Carl Nobel, Ludvig’s second son, was born in St Petersburg in 1862. At the age of 25, he took over responsibility for Ludvig’s machine-building factory and became a well-liked and successful manager of the factory, which also meant that his father’s debt to Alfred Nobel could be paid back.
To get to know Branobel, which had its head office in St Petersburg, Ludvig took Carl along on a long visit to Baku and the Caucasus in 1884. There they stayed in Villa Petrolea where they felt at home in the Finnish-Swedish colony. Carl wrote to his younger sister Anna about what were to him exotic people in a dramatic landscape.
The years after his father Ludvig’s death in 1888 were characterised by a need for specialisation in the manufacturing industry, as competition was growing due to the worsening times. For Ludvig’s son Carl, this meant greater responsibility for Ludvig Nobel’s machine-building factory.
Card had studied at the Royal Institute of Technology in Stockholm and had been in contact with Swedish industry, including de Laval’s cream separator. Ludvig Nobel’s machine-building factory became de Laval’s representative in Russia. In the beginning, the heavy parts were manufactured in St Petersburg while the light parts were brought from Sweden. The separator was then imported as a whole from Sweden while repairs were carried out at the machine-building factory in St Petersburg. The turnover increased from year to year, and in 1903, two of Ludvig Nobel’s sons, Emanuel and Emil, together with de Laval Separator, formed the trading company Ludvig Nobel, which was converted in 1908 into AB Alfa-Nobel.
Ludvig Nobel had obtained the rights to sell his brother Alfred’s dynamite in Russia. Carl confirmed in a letter to his uncle Alfred that the interest on the loans to Disconto Gesellschaft in Berlin, Sven Carlsson in Warsaw and Alfred himself ate up the profits from the dynamite sales and factory. Carl therefore wanted to issue new Branobel shares for three million roubles. Carl had noticed that many were inclined to buy and that even interested parties abroad had confidence in ‘our business after they had seen the enormous spread and sale of petroleum’. The business did well after that and the debt to Alfred from 1882 could be paid back.

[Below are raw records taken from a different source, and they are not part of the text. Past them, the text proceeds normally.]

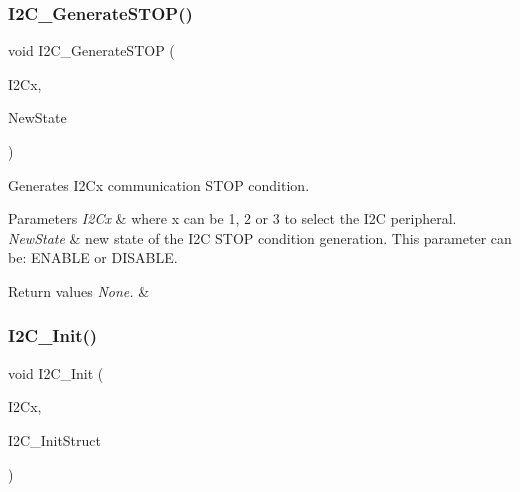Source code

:\subsubsection{\texorpdfstring{I2\+C\+\_\+\+Generate\+S\+T\+O\+P()}{I2C\_GenerateSTOP()}}
{\footnotesize\ttfamily void I2\+C\+\_\+\+Generate\+S\+T\+OP (\begin{DoxyParamCaption}\item[{I2\+C\+\_\+\+Type\+Def $\ast$}]{I2\+Cx,  }\item[{Functional\+State}]{New\+State }\end{DoxyParamCaption})}



Generates I2\+Cx communication S\+T\+OP condition. 


\begin{DoxyParams}{Parameters}
{\em I2\+Cx} & where x can be 1, 2 or 3 to select the I2C peripheral. \\
\hline
{\em New\+State} & new state of the I2C S\+T\+OP condition generation. This parameter can be\+: E\+N\+A\+B\+LE or D\+I\+S\+A\+B\+LE. \\
\hline
\end{DoxyParams}

\begin{DoxyRetVals}{Return values}
{\em None.} & \\
\hline
\end{DoxyRetVals}
\mbox{\label{group___i2_c___group1_gaac29465bca70fbc91c2f922ab67bb88e}} 
\subsubsection{\texorpdfstring{I2\+C\+\_\+\+Init()}{I2C\_Init()}}
{\footnotesize\ttfamily void I2\+C\+\_\+\+Init (\begin{DoxyParamCaption}\item[{I2\+C\+\_\+\+Type\+Def $\ast$}]{I2\+Cx,  }\item[{\mbox{\hyperlink{struct_i2_c___init_type_def}{I2\+C\+\_\+\+Init\+Type\+Def}} $\ast$}]{I2\+C\+\_\+\+Init\+Struct }\end{DoxyParamCaption})}



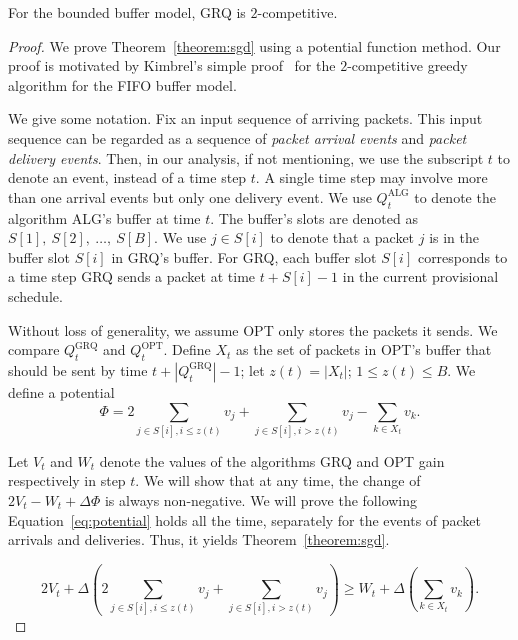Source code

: \documentclass[final, 11pt]{article}
\begin{document}
\begin{theorem}
For the bounded buffer model, GRQ is $2$-competitive.
\label{theorem:sgd}
\end{theorem}

\begin{proof}
We prove Theorem~\ref{theorem:sgd} using a potential function method. Our proof is motivated by Kimbrel's simple proof~\cite{K04} for the $2$-competitive greedy algorithm for the FIFO buffer model.

We give some notation. Fix an input sequence of arriving packets. This input sequence can be regarded as a sequence of {\em packet arrival events} and {\em packet delivery events}. Then, in our analysis, if not mentioning, we use the subscript $t$ to denote an event, instead of a time step $t$. A single time step may involve more than one arrival events but only one delivery event. We use $Q^\text{ALG}_t$ to denote the algorithm ALG's buffer at time $t$. The buffer's slots are denoted as $S[1], \ S[2], \ \ldots, \ S[B]$. We use $j \in S[i]$ to denote that a packet $j$ is in the buffer slot $S[i]$ in GRQ's buffer. For GRQ, each buffer slot $S[i]$ corresponds to a time step GRQ sends a packet at time $t + S[i] - 1$ in the current provisional schedule.

Without loss of generality, we assume OPT only stores the packets it sends. We compare $Q^\text{GRQ}_t$ and $Q^\text{OPT}_t$. Define $X_t$ as the set of packets in OPT's buffer that should be sent by time $t + |Q^\text{GRQ}_t| - 1$; let $z(t) = |X_t|$; $1 \le z(t) \le B$. We define a potential
\begin{equation}
\Phi = 2 \sum_{j \in S[i], i \le z(t)} v_j + \sum_{j \in S[i], i > z(t)} v_j - \sum_{k \in X_t} v_k.
\label{eq:diff}
\end{equation}

Let $V_t$ and $W_t$ denote the values of the algorithms GRQ and OPT gain respectively in step $t$. We will show that at any time, the change of $2 V_t - W_t + \Delta \Phi$ is always non-negative. We will prove the following Equation~\ref{eq:potential} holds all the time, separately for the events of packet arrivals and deliveries. Thus, it yields Theorem~\ref{theorem:sgd}.

\begin{equation}
2 V_t + \Delta (2 \sum_{j \in S[i], i \le z(t)} v_j + \sum_{j \in S[i], i > z(t)} v_j) \ge W_t + \Delta (\sum_{k \in X_t} v_k).
\label{eq:potential}
\end{equation}


\end{proof}
\end{document}
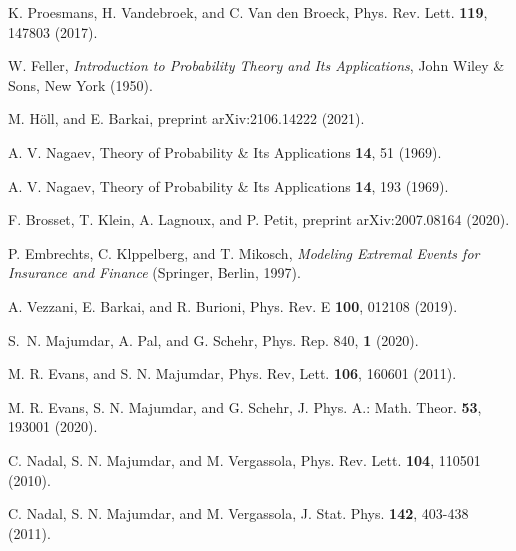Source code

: \documentclass[aps,pre,twocolumn,superscriptaddress,showpacs]{revtex4-1}
\begin{document}
\begin{thebibliography}{10}
 K. Proesmans, H. Vandebroek, and C. Van den Broeck, Phys. Rev. Lett. {\bf 119}, 147803 (2017).



 W. Feller, \emph{Introduction to Probability Theory and Its Applications}, John Wiley \& Sons, New York (1950).

 M. H\"oll, and E. Barkai, preprint arXiv:2106.14222 (2021).

 A. V. Nagaev, Theory of Probability \& Its Applications {\bf 14}, 51 (1969).

 A. V. Nagaev, Theory of Probability \& Its Applications {\bf 14}, 193 (1969).

 F. Brosset, T. Klein, A. Lagnoux, and P. Petit, preprint arXiv:2007.08164 (2020).

 P. Embrechts, C. Klppelberg, and T. Mikosch, {\em Modeling Extremal Events for Insurance and Finance} (Springer, Berlin, 1997).

 A. Vezzani, E. Barkai, and R. Burioni, Phys. Rev. E {\bf 100}, 012108 (2019).

 S.~N. Majumdar, A. Pal, and G. Schehr, Phys. Rep. 840, {\bf 1} (2020).



 M. R. Evans, and S. N. Majumdar, Phys. Rev, Lett. {\bf 106}, 160601 (2011).

 M. R. Evans, S. N. Majumdar, and G. Schehr, J. Phys. A.: Math. Theor. {\bf 53}, 193001 (2020).

 C. Nadal, S. N. Majumdar, and M. Vergassola, Phys. Rev. Lett. {\bf 104}, 110501 (2010).

 C. Nadal, S. N. Majumdar, and M. Vergassola, J. Stat. Phys. {\bf 142}, 403-438 (2011).

\end{thebibliography}
\end{document}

Carl corresponded keenly with his uncle Alfred, asked about the sale of shares and commented on his successes with Alfred’s smokeless gunpowder ‘that had become well known in the civilised world’. He wanted to report the official records from the test shootings in military magazines, and he expected great interest from possible manufacturers that wanted to offer the gunpowder to the Russian government. ‘Patent [the gunpowder] in Russia!’ Carl urged. ‘We thank Uncle for all the kindness he has shown us and we shall understand and appreciate it, not just in words but also in principle!’
Carl Nobel devoted great interest to steam engines. He employed the eminent Swedish designer Sixtus Peterson, who produced a triple steam engine for the factory’s central lighting unit, which was noted for its cost-effectiveness and beautiful shapes.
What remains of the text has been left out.